Karlsruher Antifaschist verurteilt

Autonome ProzessbeobachterInnen 26.06.2006 12:29 Themen: Antifa Repression
Ein Karlsruher Antifaschist wurde vom Amtsgericht Rastatt wegen Landfriedensbruchs zu 60 Arbeitsstunden und 2 Jahren Bewährung wegen eines Überfalls auf einen NPD-Stand im Juni 2005 verurteilt. Der Hauptbelastungszeuge Sven "Prolo" P., ein bei der Tat verhafteter ehemaliger Linker, erschien nicht vor Gericht - sein Verfahren wurde wegen seiner Denunziationen und seiner Teilnahme am Täter-Opfer-Ausgleich eingestellt. Die entscheidende Vernehmung von P. war nicht in den Prozessakten.

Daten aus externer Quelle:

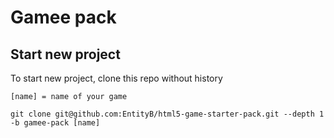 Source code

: # Gamee pack

## Start new project

To start new project, clone this repo without history

    [name] = name of your game
    
```
git clone git@github.com:EntityB/html5-game-starter-pack.git --depth 1 -b gamee-pack [name]
```
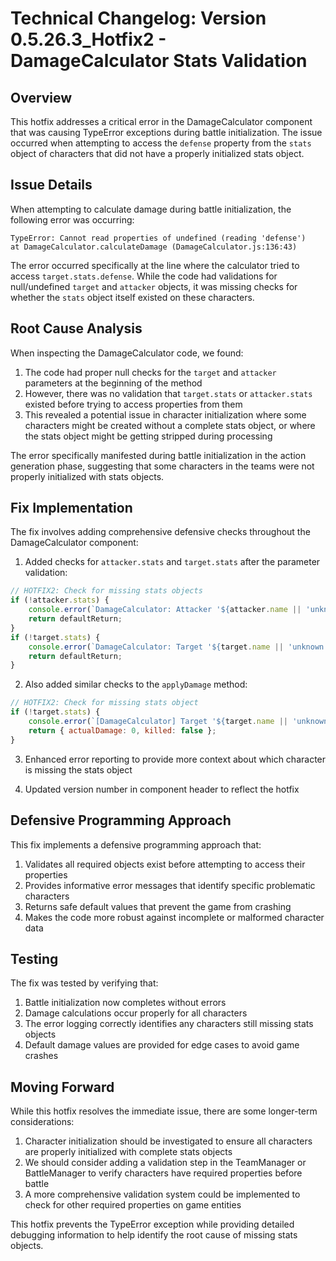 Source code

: # Technical Changelog: Version 0.5.26.3_Hotfix2 - DamageCalculator Stats Validation

## Overview
This hotfix addresses a critical error in the DamageCalculator component that was causing TypeError exceptions during battle initialization. The issue occurred when attempting to access the `defense` property from the `stats` object of characters that did not have a properly initialized stats object.

## Issue Details
When attempting to calculate damage during battle initialization, the following error was occurring:
```
TypeError: Cannot read properties of undefined (reading 'defense') 
at DamageCalculator.calculateDamage (DamageCalculator.js:136:43)
```

The error occurred specifically at the line where the calculator tried to access `target.stats.defense`. While the code had validations for null/undefined `target` and `attacker` objects, it was missing checks for whether the `stats` object itself existed on these characters.

## Root Cause Analysis
When inspecting the DamageCalculator code, we found:

1. The code had proper null checks for the `target` and `attacker` parameters at the beginning of the method
2. However, there was no validation that `target.stats` or `attacker.stats` existed before trying to access properties from them
3. This revealed a potential issue in character initialization where some characters might be created without a complete stats object, or where the stats object might be getting stripped during processing

The error specifically manifested during battle initialization in the action generation phase, suggesting that some characters in the teams were not properly initialized with stats objects.

## Fix Implementation

The fix involves adding comprehensive defensive checks throughout the DamageCalculator component:

1. Added checks for `attacker.stats` and `target.stats` after the parameter validation:
```javascript
// HOTFIX2: Check for missing stats objects
if (!attacker.stats) {
    console.error(`DamageCalculator: Attacker '${attacker.name || 'unknown'}' is missing stats object`);
    return defaultReturn;
}
if (!target.stats) {
    console.error(`DamageCalculator: Target '${target.name || 'unknown'}' is missing stats object`);
    return defaultReturn;
}
```

2. Also added similar checks to the `applyDamage` method:
```javascript
// HOTFIX2: Check for missing stats object
if (!target.stats) {
    console.error(`[DamageCalculator] Target '${target.name || 'unknown'}' is missing stats object in applyDamage`);
    return { actualDamage: 0, killed: false };
}
```

3. Enhanced error reporting to provide more context about which character is missing the stats object

4. Updated version number in component header to reflect the hotfix

## Defensive Programming Approach

This fix implements a defensive programming approach that:

1. Validates all required objects exist before attempting to access their properties
2. Provides informative error messages that identify specific problematic characters
3. Returns safe default values that prevent the game from crashing
4. Makes the code more robust against incomplete or malformed character data

## Testing

The fix was tested by verifying that:
1. Battle initialization now completes without errors 
2. Damage calculations occur properly for all characters
3. The error logging correctly identifies any characters still missing stats objects
4. Default damage values are provided for edge cases to avoid game crashes

## Moving Forward

While this hotfix resolves the immediate issue, there are some longer-term considerations:

1. Character initialization should be investigated to ensure all characters are properly initialized with complete stats objects
2. We should consider adding a validation step in the TeamManager or BattleManager to verify characters have required properties before battle
3. A more comprehensive validation system could be implemented to check for other required properties on game entities

This hotfix prevents the TypeError exception while providing detailed debugging information to help identify the root cause of missing stats objects. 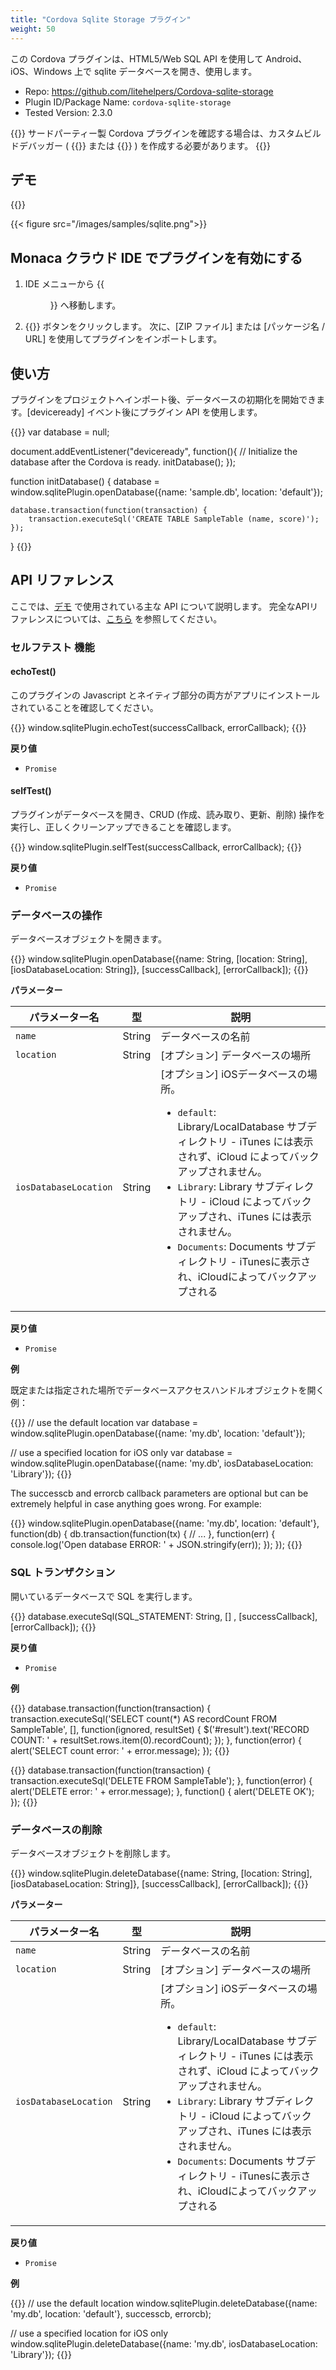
 ```yaml
---
title: "Cordova Sqlite Storage プラグイン"
weight: 50
---
```


この Cordova プラグインは、HTML5/Web SQL API を使用して Android、iOS、Windows 上で sqlite データベースを開き、使用します。

- Repo: https://github.com/litehelpers/Cordova-sqlite-storage
- Plugin ID/Package Name: `cordova-sqlite-storage`
- Tested Version: 2.3.0

{{<note>}}
サードパーティー製 Cordova プラグインを確認する場合は、カスタムビルドデバッガー ( {{<link title="Android 版" href="https://docs.monaca.io/ja/products_guide/debugger/installation/debugger_android/#カスタムビルド版-monaca-デバッガーのビルドとインストール">}} または {{<link title="iOS 版" href="https://docs.monaca.io/ja/products_guide/debugger/installation/debugger_ios/#カスタムビルド版-monaca-デバッガーのビルド方法">}} ) を作成する必要があります。
{{</note>}}

## デモ 

{{<import pid="5ac33652e78885cd208b4567" title="Sqlite Storage Plugin Demo">}}

{{< figure src="/images/samples/sqlite.png">}}

## Monaca クラウド IDE でプラグインを有効にする

1. IDE メニューから {{<menu menu1="設定" menu2="Cordova プラグインの管理">}} へ移動します。

2. {{<guilabel name="Cordova プラグインのインポート">}}  ボタンをクリックします。 次に、[ZIP ファイル] または [パッケージ名 / URL] を使用してプラグインをインポートします。

## 使い方

プラグインをプロジェクトへインポート後、データベースの初期化を開始できます。[deviceready] イベント後にプラグイン API を使用します。

{{<highlight javascript>}}
var database = null;

document.addEventListener("deviceready", function(){
    // Initialize the database after the Cordova is ready.
    initDatabase();
});

function initDatabase() {
    database = window.sqlitePlugin.openDatabase({name: 'sample.db', location: 'default'});

    database.transaction(function(transaction) {
        transaction.executeSql('CREATE TABLE SampleTable (name, score)');
    });
}
{{</highlight>}}

## API リファレンス

ここでは、[デモ](https://monaca.mobi/directimport?pid=5ac33652e78885cd208b4567) で使用されている主な API について説明します。 完全なAPIリファレンスについては、[こちら](https://github.com/litehelpers/Cordova-sqlite-storage) を参照してください。

### セルフテスト 機能

#### echoTest()

このプラグインの Javascript とネイティブ部分の両方がアプリにインストールされていることを確認してください。

{{<highlight javascript>}}
window.sqlitePlugin.echoTest(successCallback, errorCallback);
{{</highlight>}}

**戻り値**

- `Promise`

#### selfTest()

プラグインがデータベースを開き、CRUD (作成、読み取り、更新、削除) 操作を実行し、正しくクリーンアップできることを確認します。

{{<highlight javascript>}}
window.sqlitePlugin.selfTest(successCallback, errorCallback);
{{</highlight>}}

**戻り値**

- `Promise`

### データベースの操作

データベースオブジェクトを開きます。

{{<highlight javascript>}}
window.sqlitePlugin.openDatabase({name: String, [location: String], [iosDatabaseLocation: String]}, [successCallback], [errorCallback]);
{{</highlight>}}

**パラメーター**

パラメーター名 | 型 | 説明
-----|------|-------------
`name` | String | データベースの名前
`location` | String | [オプション] データベースの場所
`iosDatabaseLocation` | String | [オプション] iOSデータベースの場所。<ul><li>`default`: Library/LocalDatabase サブディレクトリ - iTunes には表示されず、iCloud によってバックアップされません。</li><li>`Library`: Library サブディレクトリ - iCloud によってバックアップされ、iTunes には表示されません。</li><li>`Documents`: Documents サブディレクトリ - iTunesに表示され、iCloudによってバックアップされる</li></ul>

**戻り値**

- `Promise` 

**例**

既定または指定された場所でデータベースアクセスハンドルオブジェクトを開く例：

{{<highlight javascript>}}
// use the default location
var database = window.sqlitePlugin.openDatabase({name: 'my.db', location: 'default'});

// use a specified location for iOS only
var database = window.sqlitePlugin.openDatabase({name: 'my.db', iosDatabaseLocation: 'Library'});
{{</highlight>}}

The successcb and errorcb callback parameters are optional but can be extremely helpful in case anything goes wrong. For example:

{{<highlight javascript>}}
window.sqlitePlugin.openDatabase({name: 'my.db', location: 'default'}, function(db) {
  db.transaction(function(tx) {
    // ...
  }, function(err) {
    console.log('Open database ERROR: ' + JSON.stringify(err));
  });
});
{{</highlight>}}

### SQL トランザクション

開いているデータベースで SQL を実行します。

{{<highlight javascript>}}
database.executeSql(SQL_STATEMENT: String, [] , [successCallback], [errorCallback]);
{{</highlight>}}

**戻り値**

- `Promise` 

**例**

{{<highlight javascript>}}
database.transaction(function(transaction) {
    transaction.executeSql('SELECT count(*) AS recordCount FROM SampleTable', [], function(ignored, resultSet) {
        $('#result').text('RECORD COUNT: ' + resultSet.rows.item(0).recordCount);
    });
}, function(error) {
    alert('SELECT count error: ' + error.message);
});
{{</highlight>}}

{{<highlight javascript>}}
database.transaction(function(transaction) {
    transaction.executeSql('DELETE FROM SampleTable');
}, function(error) {
    alert('DELETE error: ' + error.message);
}, function() {
    alert('DELETE OK');
});
{{</highlight>}}

### データベースの削除

データベースオブジェクトを削除します。

{{<highlight javascript>}}
window.sqlitePlugin.deleteDatabase({name: String, [location: String], [iosDatabaseLocation: String]}, [successCallback], [errorCallback]);
{{</highlight>}}

**パラメーター**

パラメーター名 | 型 | 説明
-----|------|-------------
`name` | String | データベースの名前
`location` | String | [オプション] データベースの場所
`iosDatabaseLocation` | String | [オプション] iOSデータベースの場所。<ul><li>`default`: Library/LocalDatabase サブディレクトリ - iTunes には表示されず、iCloud によってバックアップされません。</li><li>`Library`: Library サブディレクトリ - iCloud によってバックアップされ、iTunes には表示されません。</li><li>`Documents`: Documents サブディレクトリ - iTunesに表示され、iCloudによってバックアップされる</li></ul>

**戻り値**

- `Promise` 

**例**

{{<highlight javascript>}}
// use the default location
window.sqlitePlugin.deleteDatabase({name: 'my.db', location: 'default'}, successcb, errorcb);

// use a specified location for iOS only
window.sqlitePlugin.deleteDatabase({name: 'my.db', iosDatabaseLocation: 'Library'});
{{</highlight>}} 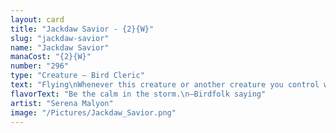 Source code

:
 ```yaml
---
layout: card
title: "Jackdaw Savior - {2}{W}"
slug: "jackdaw-savior"
name: "Jackdaw Savior"
manaCost: "{2}{W}"
number: "296"
type: "Creature — Bird Cleric"
text: "Flying\nWhenever this creature or another creature you control with flying dies, return another target creature card with lesser mana value from your graveyard to the battlefield."
flavorText: "Be the calm in the storm.\n—Birdfolk saying"
artist: "Serena Malyon"
image: "/Pictures/Jackdaw_Savior.png"
---
```



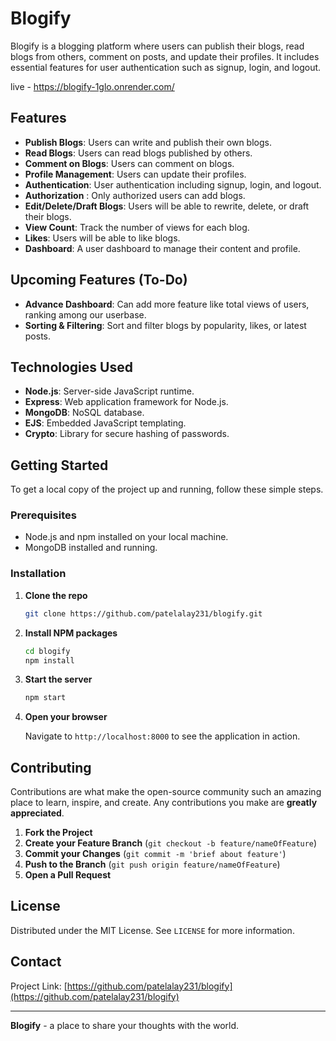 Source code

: # Blogify

Blogify is a blogging platform where users can publish their blogs, read blogs from others, comment on posts, and update their profiles. It includes essential features for user authentication such as signup, login, and logout.

live - https://blogify-1glo.onrender.com/

## Features

- **Publish Blogs**: Users can write and publish their own blogs.
- **Read Blogs**: Users can read blogs published by others.
- **Comment on Blogs**: Users can comment on blogs.
- **Profile Management**: Users can update their profiles.
- **Authentication**: User authentication including signup, login, and logout.
- **Authorization** : Only authorized users can add blogs.
- **Edit/Delete/Draft Blogs**: Users will be able to rewrite, delete, or draft their blogs.
- **View Count**: Track the number of views for each blog.
- **Likes**: Users will be able to like blogs.
- **Dashboard**: A user dashboard to manage their content and profile.

## Upcoming Features (To-Do)

- **Advance Dashboard**: Can add more feature like total views of users, ranking among our userbase.
- **Sorting & Filtering**: Sort and filter blogs by popularity, likes, or latest posts.

## Technologies Used

- **Node.js**: Server-side JavaScript runtime.
- **Express**: Web application framework for Node.js.
- **MongoDB**: NoSQL database.
- **EJS**: Embedded JavaScript templating.
- **Crypto**: Library for secure hashing of passwords.

## Getting Started

To get a local copy of the project up and running, follow these simple steps.

### Prerequisites

- Node.js and npm installed on your local machine.
- MongoDB installed and running.

### Installation

1. **Clone the repo**

   ```sh
   git clone https://github.com/patelalay231/blogify.git
   ```

2. **Install NPM packages**

   ```sh
   cd blogify
   npm install
   ```


3. **Start the server**

   ```sh
   npm start
   ```

4. **Open your browser**

   Navigate to `http://localhost:8000` to see the application in action.

## Contributing

Contributions are what make the open-source community such an amazing place to learn, inspire, and create. Any contributions you make are **greatly appreciated**.

1. **Fork the Project**
2. **Create your Feature Branch** (`git checkout -b feature/nameOfFeature`)
3. **Commit your Changes** (`git commit -m 'brief about feature'`)
4. **Push to the Branch** (`git push origin feature/nameOfFeature`)
5. **Open a Pull Request**

## License

Distributed under the MIT License. See `LICENSE` for more information.

## Contact


Project Link: [https://github.com/patelalay231/blogify](https://github.com/patelalay231/blogify)

---

**Blogify** - a place to share your thoughts with the world. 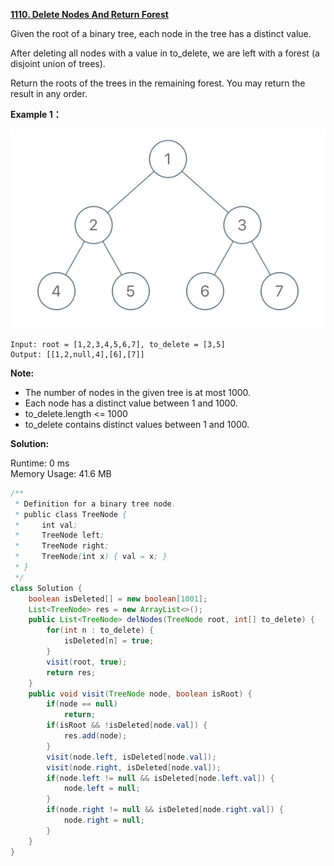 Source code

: **[1110. Delete Nodes And Return Forest](https://leetcode.com/problems/delete-nodes-and-return-forest/)**

Given the root of a binary tree, each node in the tree has a distinct value.

After deleting all nodes with a value in to_delete, we are left with a forest (a disjoint union of trees).

Return the roots of the trees in the remaining forest.  You may return the result in any order.

 

**Example 1：**

![](./png/1110_screen-shot-2019-07-01-at-53836-pm.png)

```
Input: root = [1,2,3,4,5,6,7], to_delete = [3,5]
Output: [[1,2,null,4],[6],[7]]

```

**Note:**

* The number of nodes in the given tree is at most 1000.
* Each node has a distinct value between 1 and 1000.
* to_delete.length <= 1000
* to_delete contains distinct values between 1 and 1000.

**Solution:**

Runtime:  0 ms<br/>
Memory Usage: 41.6 MB

```java
/**
 * Definition for a binary tree node.
 * public class TreeNode {
 *     int val;
 *     TreeNode left;
 *     TreeNode right;
 *     TreeNode(int x) { val = x; }
 * }
 */
class Solution {
    boolean isDeleted[] = new boolean[1001];
    List<TreeNode> res = new ArrayList<>();
    public List<TreeNode> delNodes(TreeNode root, int[] to_delete) {
        for(int n : to_delete) {
            isDeleted[n] = true;
        }
        visit(root, true);
        return res;
    }
    public void visit(TreeNode node, boolean isRoot) {
        if(node == null)
            return;
        if(isRoot && !isDeleted[node.val]) {
            res.add(node);
        }
        visit(node.left, isDeleted[node.val]);
        visit(node.right, isDeleted[node.val]);
        if(node.left != null && isDeleted[node.left.val]) {
            node.left = null;
        }
        if(node.right != null && isDeleted[node.right.val]) {
            node.right = null;
        }
    }
}

```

Dies ist die zensierte Version des Artikels, nachdem die Originalversion von Indymedia versteckt wurde. Detaillierte Informationen können bei den üblichen Verdächtigen erfragt werden.
Am Dienstag, den 13. Juni, und Freitag, den 23. Juni, fand vor der Jugendkammer des Amtsgericht Rastatt ein Prozess gegen einen Genossen vor einem Richter und zwei SchöffInnen statt. Dabei wurden zwei verschiedene Komplexe zusammengefasst:

(1) Ein Überfall auf einen NPD-Stand in Kaiserslautern am Samstag, den 04.06.2005.

(2) Eine Rangelei und Beleidigungen am Karlsruher Hauptbahnhof am Samstag, den 13.08.2005.

Die Angklage lautete auf gemeinschaftliche schwere Körperverletzung und Landfriedensbruch.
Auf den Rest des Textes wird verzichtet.